2. The method of claim 1, wherein said WLAN authentication terminal requires said WLAN client to enhance pre-authentication proprietary through a Extensible Authentication Protocol (EAP) after receiving an EAP success message during reassociation/association.

3. The method of claim 2, wherein said WLAN authentication terminal includes a WLAN access point.

4. The method of claim 1, further comprising steps prior to performing said pre-authentication: performing a probe request by WLAN client; and performing a probe response by WLAN access point; and performing Extensible Authentication Protocol (EAP) by authentication server; and requiring EAP identity response from WLAN client.

5. A method of early 4-way handshaking, comprising: requesting a WLAN client to enhance pre-authentication proprietary by Extensible Authentication Protocol (EAP) by a WLAN authentication terminal; reposing to said WLAN authentication terminal by enhancing said pre-authentication proprietary through said Extensible Authentication Protocol via said WLAN client; transmitting first data from said WLAN authentication terminal to said WLAN client by means of EAPoL-Key (EAP over LAN Key) frames; transmitting second data from said WLAN client to said WLAN authentication terminal by means of EAPoL-Key (EAP over LAN Key) frames; transmitting third data from said WLAN authentication terminal to said WLAN client by means of EAPoL-Key (EAP over LAN Key) frames; transmitting fourth data from said WLAN client to said WLAN authentication terminal by means of EAPoL-Key (EAP over LAN Key) frames; transmitting fifth data from said WLAN authentication terminal to said WLAN client by means of EAPoL-Key (EAP over LAN Key) frames; and transmitting sixth data from said WLAN client to said WLAN authentication terminal by means of EAPoL-Key (EAP over LAN Key) frames.

6. The method of claim 5, wherein said WLAN authentication terminal requires said WLAN client to enhance pre-authentication proprietary by said Extensible Authentication Protocol after receiving an EAP success message during reassociation/association.

7. The method of claim 5, wherein said WLAN authentication terminal includes a WLAN access point.

8. The method of claim 5, wherein said WLAN client includes a WLAN workstation and a WLAN access point.

9. The method of claim 5, wherein said first data includes a request for response, an ANonce, and RSN IE w/PMKID (Pairwise Master Key Identifier in Robust Security Network Information Element).

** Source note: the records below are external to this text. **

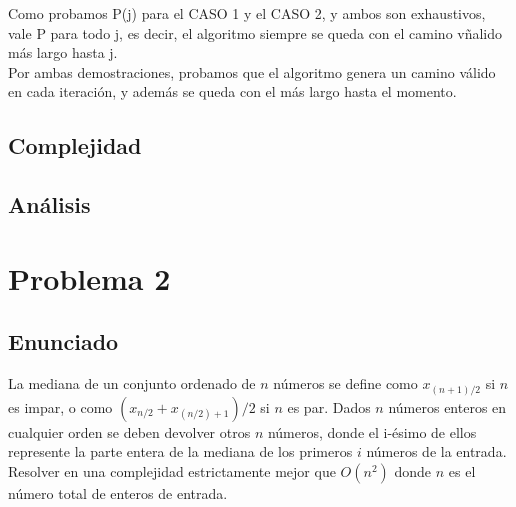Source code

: \documentclass{article}
\theoremstyle{definition}
\theoremstyle{remark}
\begin{document}
Como probamos P(j) para el CASO 1 y el CASO 2, y ambos son exhaustivos, vale P para todo j, es decir, el algoritmo siempre se queda con el camino vñalido más largo hasta j. \\

Por ambas demostraciones, probamos que el algoritmo genera un camino válido en cada iteración, y además se queda con el más largo hasta el momento. \\


\subsection{Complejidad}

\subsection{Análisis}

\section{Problema 2}

\subsection{Enunciado}

La mediana de un conjunto ordenado de $n$ números se define como $x_{(n+1)/2}$ si $n$ es impar, o como $(x_{n/2} + x_{(n/2)+1})/2$ si $n$ es par. Dados $n$ números enteros en cualquier orden se deben devolver otros $n$ números, donde el i-ésimo de ellos represente la parte entera de la mediana de los primeros $i$ números de la entrada.
Resolver en una complejidad estrictamente mejor que $O(n^2)$ donde $n$ es el número total de enteros de entrada.
\end{document}
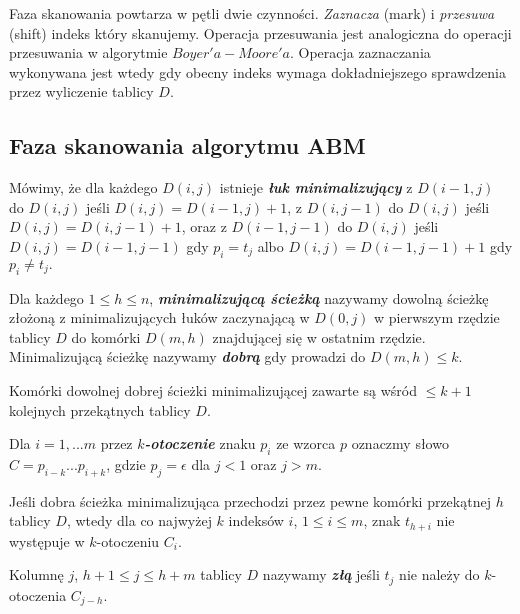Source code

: Faza skanowania powtarza w pętli dwie czynności. \textit{Zaznacza} (mark) i \textit{przesuwa} (shift) indeks który skanujemy. Operacja przesuwania jest analogiczna do operacji przesuwania w algorytmie $Boyer'a-Moore'a$. Operacja zaznaczania wykonywana jest wtedy gdy obecny indeks wymaga dokładniejszego sprawdzenia przez wyliczenie tablicy $D.$

\subsection{Faza skanowania algorytmu ABM}
\begin{definition}{}{}
    Mówimy, że dla każdego $D(i,j)$ istnieje {\bf \textit{łuk minimalizujący}} z $D(i-1, j)$ do $D(i, j)$ jeśli $D(i,j) = D(i - 1, j)+1$, z $D(i, j-1)$ do $D(i, j)$ jeśli $D(i,j) = D(i, j-1)+1$, oraz z $D(i-1,j-1)$ do $D(i, j)$ jeśli $D(i,j) = D(i-1, j-1)$ gdy $p_i = t_j$ albo
    $D(i,j) = D(i-1, j-1) + 1$ gdy $p_i \neq t_j.$
\end{definition}
\begin{definition}{}{}
    Dla każdego $1 \le h \le n$, {\bf \textit{minimalizującą ścieżką}} nazywamy dowolną ścieżkę złożoną z minimalizujących łuków zaczynającą w $D(0,j)$ w pierwszym rzędzie tablicy $D$ do komórki $D(m, h)$ znajdującej się w ostatnim rzędzie. Minimalizującą ścieżkę nazywamy {\bf \textit{dobrą}} gdy prowadzi do $D(m, h) \leq k.$
\end{definition}
\begin{lemma}{}{}
    Komórki dowolnej dobrej ścieżki minimalizującej zawarte są wśród $\leq k+1$ kolejnych przekątnych tablicy $D.$
\end{lemma}
\begin{definition}{}{}
    Dla $i = 1,...m$ przez {\bf \textit{$k$-otoczenie}} znaku $p_i$ ze wzorca $p$ oznaczmy słowo $C = p_{i-k}...p_{i+k}$, gdzie $p_j = \epsilon$ dla $j < 1$ oraz $j > m.$
\end{definition}
\begin{lemma}{}{}
    \label{min-diag}
   Jeśli dobra ścieżka minimalizująca przechodzi przez pewne komórki przekątnej $h$ tablicy $D$, wtedy dla co najwyżej $k$ indeksów $i$, $1 \leq i \leq m$, znak $t_{h+i}$ nie występuje w $k$-otoczeniu $C_i.$
\end{lemma}

\begin{definition}{}{}
    Kolumnę $j$, $h+1 \leq j \leq h+m$ tablicy $D$ nazywamy {\bf \textit{złą}} jeśli $t_j$ nie należy do $k$-otoczenia $C_{j-h}.$
\end{definition}

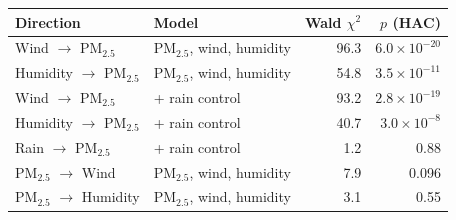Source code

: \begin{tabular}{|l|l|r|r|}
\hline
\textbf{Direction} & \textbf{Model} & \textbf{Wald $\chi^2$} & \textbf{$p$ (HAC)} \\\hline
Wind $\to$ PM$_{2.5}$ & PM$_{2.5}$, wind, humidity & 96.3 & $6.0\times10^{-20}$ \\\hline
Humidity $\to$ PM$_{2.5}$ & PM$_{2.5}$, wind, humidity & 54.8 & $3.5\times10^{-11}$ \\\hline
Wind $\to$ PM$_{2.5}$ & + rain control & 93.2 & $2.8\times10^{-19}$ \\\hline
Humidity $\to$ PM$_{2.5}$ & + rain control & 40.7 & $3.0\times10^{-8}$ \\\hline
Rain $\to$ PM$_{2.5}$ & + rain control & 1.2 & 0.88 \\\hline
PM$_{2.5}$ $\to$ Wind & PM$_{2.5}$, wind, humidity & 7.9 & 0.096 \\\hline
PM$_{2.5}$ $\to$ Humidity & PM$_{2.5}$, wind, humidity & 3.1 & 0.55 \\\hline
\end{tabular}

10. The method of claim 5, wherein said second data includes a SNonce, a Message Integrity Code (MIC) and RSN IE (Robust Security Network Information Element).

11. The method of claim 5, wherein said third data includes a request for response, a Pairwise Temporary Key (PTK), a Message Integrity Code (MIC), and RSN IE (Robust Security Network Information Element).

12. The method of claim 5, wherein said fourth data includes a Message Integrity Code (MIC).

13. The method of claim 5, wherein said fifth data includes GNonce, a Message Integrity Code (MIC), and a Group Temporary Key (GTK).

14. The method of claim 5, wherein said sixth data includes a Message Integrity Code (MIC).

15. The method of claim 6, wherein said WLAN authentication terminal waits for a first interval in order to receive a response from said WLAN client.

16. The method of claim 15, wherein said first interval is approximately in a range from 2 seconds to 10 seconds, and an appropriate value is 5 seconds.

17. The method of claim 6, wherein said WLAN authentication terminal retransmits EAP-Request messages plural times if no response is received from said WLAN client.

18. The method of claim 17, wherein said number of times of retransmitting said EAP-Request messages is less than 6.